Baiting hives for swarms

Swarm trap baitsLast year, I started researching swarm traps just as the garden was heating up, so we didn't really manage to get anything going in time to catch a swarm (although a swarm did end up in the barn anyway).  But now that we have all of our ducks in a row, it's simple to bait a few hives with lemongrass oil and hope we'll catch free bees.
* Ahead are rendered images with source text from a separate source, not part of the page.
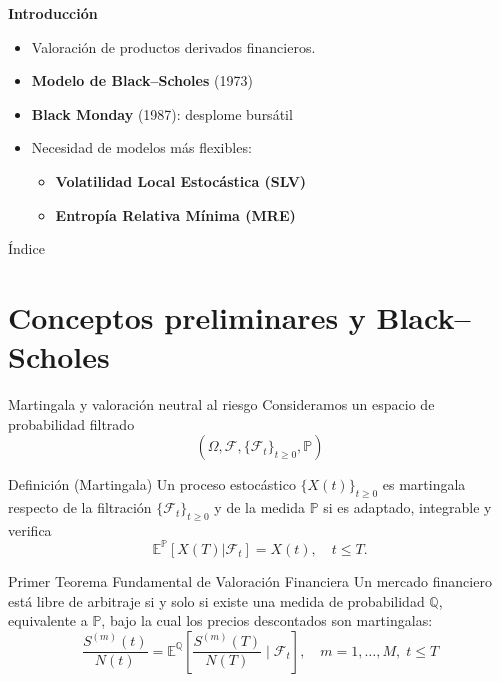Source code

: \documentclass[8pt]{beamer}
\begin{document}
\begin{Large}
\begin{frame}{\bf {\LARGE {Introducción}}}
\begin{itemize}
    \item Valoración de productos derivados financieros.
    \pause
    \item {\bf Modelo de Black--Scholes} (1973)
    \pause
    \item {\bf Black Monday} (1987): desplome bursátil 
    \pause
    \item Necesidad de modelos más flexibles:
    \vspace{0.2cm}
    \begin{itemize}
        \item {\large \bf Volatilidad Local Estocástica (SLV)}
        \item {\large \bf Entropía Relativa Mínima (MRE)}
    \end{itemize}
\end{itemize}
\end{frame}
\end{Large}

\begin{frame}{Índice}
    \begin{Large}
\tableofcontents
\end{Large}
\end{frame}


\section{Conceptos preliminares y Black--Scholes}

\begin{frame}{Martingala y valoración neutral al riesgo}
    Consideramos un espacio de probabilidad filtrado
    \[
    (\Omega , \mathcal{F},\{\mathcal{F}_t\}_{t\geq 0}, \mathbb{P})
    \]
    \pause
  \begin{block}{Definición (Martingala)}
    Un proceso estocástico $\{X(t)\}_{t \geq 0}$ es martingala respecto de la filtración $\{\mathcal F_t\}_{t\geq 0}$ y de la medida $\mathbb P$ si es adaptado, integrable y verifica
    \[
        \mathbb{E}^\mathbb{P}[X(T) | \mathcal{F}_t] = X(t), \quad t \leq T. 
    \]
  \end{block}
  \pause

  \begin{block}{Primer Teorema Fundamental de Valoración Financiera}
    Un mercado financiero está libre de arbitraje si y solo si existe una medida de probabilidad $\mathbb Q$, equivalente a $\mathbb{P}$, bajo la cual los precios descontados son martingalas:
    \[
        \frac{S^{(m)}(t)}{N(t)} = \mathbb{E}^\mathbb{Q}\left[ \frac{S^{(m)}(T)}{N(T)} \mid \mathcal{F}_t \right], \quad m = 1, \dots, M, \; t \leq T
    \]
  \end{block}
  
\end{frame}
\end{document}
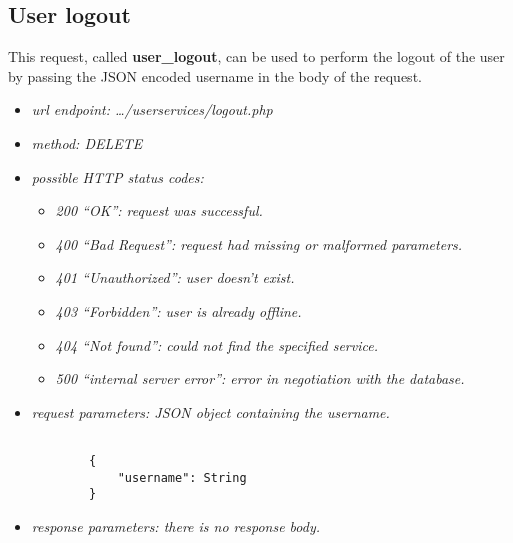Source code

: \documentclass[a4paper,12pt]{article}
\begin{document}
        \clearpage
        \subsection[User logout]{User logout}

            \vspace{10pt}

            This request, called \textbf{user\_logout}, can be used to perform the logout of the user by passing the JSON encoded username in the body of the request.

            \begin{itemize}

                \item \textit{url endpoint: \ldots/userservices/logout.php}
                \item \textit{method: DELETE}
                \item \textit{possible HTTP status codes:}

                    \begin{itemize}

                        \item \textit{200 ``OK'': request was successful.}
                        \item \textit{400 ``Bad Request'': request had missing or malformed parameters.}
                        \item \textit{401 ``Unauthorized'': user doesn't exist.}
                        \item \textit{403 ``Forbidden'': user is already offline.}
                        \item \textit{404 ``Not found'': could not find the specified service.}
                        \item \textit{500 ``internal server error'': error in negotiation with the database.}

                    \end{itemize}

                \item \textit{request parameters: JSON object containing the username.}
    
    \begin{verbatim}
                        
        {
            "username": String
        }

    \end{verbatim}

                \item \textit{response parameters: there is no response body.}

            \end{itemize}
\end{document}
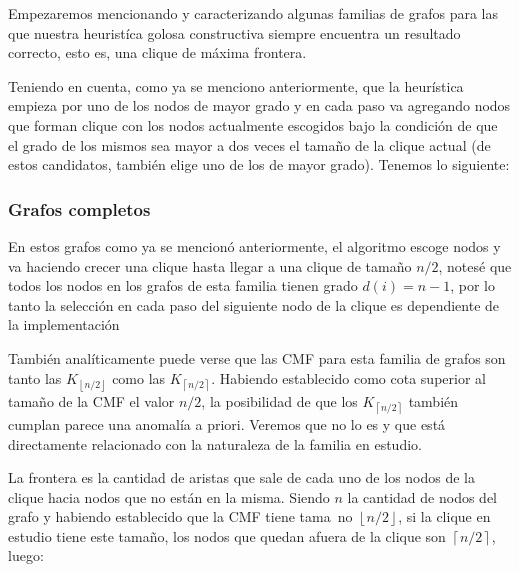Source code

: Empezaremos mencionando y caracterizando algunas familias de grafos
para las que nuestra heurist\'ica golosa constructiva siempre encuentra
un resultado correcto, esto es, una clique de m\'axima frontera.

Teniendo en cuenta, como ya se menciono anteriormente, que la heur\'istica
empieza por uno de los nodos de mayor grado y en cada paso va 
agregando nodos que forman clique con los nodos actualmente escogidos
bajo la condici\'on de que el grado de los mismos sea mayor a dos veces
el tama\~no de la clique actual (de estos candidatos, tambi\'en elige
uno de los de mayor grado). Tenemos lo siguiente:

\subsubsection{Grafos completos}
	En estos grafos como ya se mencion\'o anteriormente, el algoritmo
	escoge nodos y va haciendo crecer una clique hasta llegar a una 
	clique de tama\~no $n/2$, notes\'e que todos los nodos en los 
	grafos de esta familia tienen grado $d(i) = n - 1$, por lo
	tanto la selecci\'on en cada paso del siguiente nodo de la
	clique es dependiente de la implementaci\'on

	Tambi\'en anal\'iticamente puede verse que las CMF para esta 
	familia de grafos son tanto las $K_{\left \lfloor{n/2}\right \rfloor}$ 
	como las $K_{\left \lceil{n/2}\right \rceil}$. Habiendo establecido como
	cota superior al tama\~no de la CMF el valor $n/2$, la posibilidad de que
	los $K_{\left \lceil{n/2}\right \rceil}$ tambi\'en cumplan parece una 
	anomal\'ia a priori. Veremos que no lo es y que est\'a directamente
	relacionado con la naturaleza de la familia en estudio. 

	La frontera es la cantidad de aristas que sale de cada uno de los
	nodos de la clique hacia nodos que no est\'an en la misma. Siendo
	$n$ la cantidad de nodos del grafo y habiendo establecido que la CMF
	tiene tama~no $\left \lfloor{n/2}\right \rfloor$, 
	si la clique en estudio tiene este tama\~no, los nodos que quedan afuera
	de la clique son $\left \lceil{n/2} \right \rceil$, luego: 

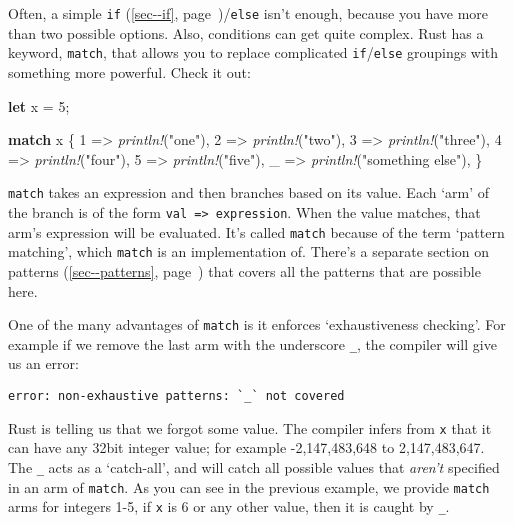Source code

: \documentclass[a4paper,]{book}
\renewcommand*{\hyperlink}[2]{%
 #2 (\autoref{#1}, page~\pageref{#1})}
\newenvironment{Shaded}{\begin{snugshade}}{\end{snugshade}}
\newcommand{\KeywordTok}[1]{\textcolor[rgb]{0.13,0.29,0.53}{\textbf{{#1}}}}
\newcommand{\DecValTok}[1]{\textcolor[rgb]{0.00,0.00,0.81}{{#1}}}
\newcommand{\StringTok}[1]{\textcolor[rgb]{0.31,0.60,0.02}{{#1}}}
\newcommand{\PreprocessorTok}[1]{\textcolor[rgb]{0.56,0.35,0.01}{\textit{{#1}}}}
\newcommand{\NormalTok}[1]{{#1}}
\begin{document}
Often, a simple \protect\hyperlink{sec--if}{\texttt{if}}/\texttt{else}
isn't enough, because you have more than two possible options. Also,
conditions can get quite complex. Rust has a keyword, \texttt{match},
that allows you to replace complicated \texttt{if}/\texttt{else}
groupings with something more powerful. Check it out:

\begin{Shaded}
\begin{Highlighting}[]
\KeywordTok{let} \NormalTok{x = }\DecValTok{5}\NormalTok{;}

\KeywordTok{match} \NormalTok{x \{}
    \DecValTok{1} \NormalTok{=> }\PreprocessorTok{println!}\NormalTok{(}\StringTok{"one"}\NormalTok{),}
    \DecValTok{2} \NormalTok{=> }\PreprocessorTok{println!}\NormalTok{(}\StringTok{"two"}\NormalTok{),}
    \DecValTok{3} \NormalTok{=> }\PreprocessorTok{println!}\NormalTok{(}\StringTok{"three"}\NormalTok{),}
    \DecValTok{4} \NormalTok{=> }\PreprocessorTok{println!}\NormalTok{(}\StringTok{"four"}\NormalTok{),}
    \DecValTok{5} \NormalTok{=> }\PreprocessorTok{println!}\NormalTok{(}\StringTok{"five"}\NormalTok{),}
    \NormalTok{_ => }\PreprocessorTok{println!}\NormalTok{(}\StringTok{"something else"}\NormalTok{),}
\NormalTok{\}}
\end{Highlighting}
\end{Shaded}

\texttt{match} takes an expression and then branches based on its value.
Each `arm' of the branch is of the form
\texttt{val\ =\textgreater{}\ expression}. When the value matches, that
arm's expression will be evaluated. It's called \texttt{match} because
of the term `pattern matching', which \texttt{match} is an
implementation of. There's a \protect\hyperlink{sec--patterns}{separate
section on patterns} that covers all the patterns that are possible
here.

One of the many advantages of \texttt{match} is it enforces
`exhaustiveness checking'. For example if we remove the last arm with
the underscore \texttt{\_}, the compiler will give us an error:

\begin{verbatim}
error: non-exhaustive patterns: `_` not covered
\end{verbatim}

Rust is telling us that we forgot some value. The compiler infers from
\texttt{x} that it can have any 32bit integer value; for example
-2,147,483,648 to 2,147,483,647. The \texttt{\_} acts as a `catch-all',
and will catch all possible values that \emph{aren't} specified in an
arm of \texttt{match}. As you can see in the previous example, we
provide \texttt{match} arms for integers 1-5, if \texttt{x} is 6 or any
other value, then it is caught by \texttt{\_}.
\end{document}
This is a bit early in the year to be setting up swarm traps, but Mark noticed some honeybees nosing around the porch over the weekend, and we wondered if they were looking for a new hive cavity.  The colony in our Warre hive still hasn't started building comb in the empty third box, but bees don't always read books, so it's possible the bees figured it would be easier to swarm than to build down the way they're supposed to.  I could know for sure what's going on if I opened up the hive and looked for developing queen cells, but I'd rather toe the Warre line and leave the hive closed, then hedge my bets with swarm traps.

I baited three different hives, and need to put in an hour to finish building last year's real swarm trap and install it as well.  It will be interesting to see which of the following a swarm of honeybees prefers:

While this experiment is far from scientific, I'm always curious which of the main beekeeping methods the bees themselves would prefer, and this should give me some indication.  Here's hoping we catch a swarm early enough that it makes it through the winter!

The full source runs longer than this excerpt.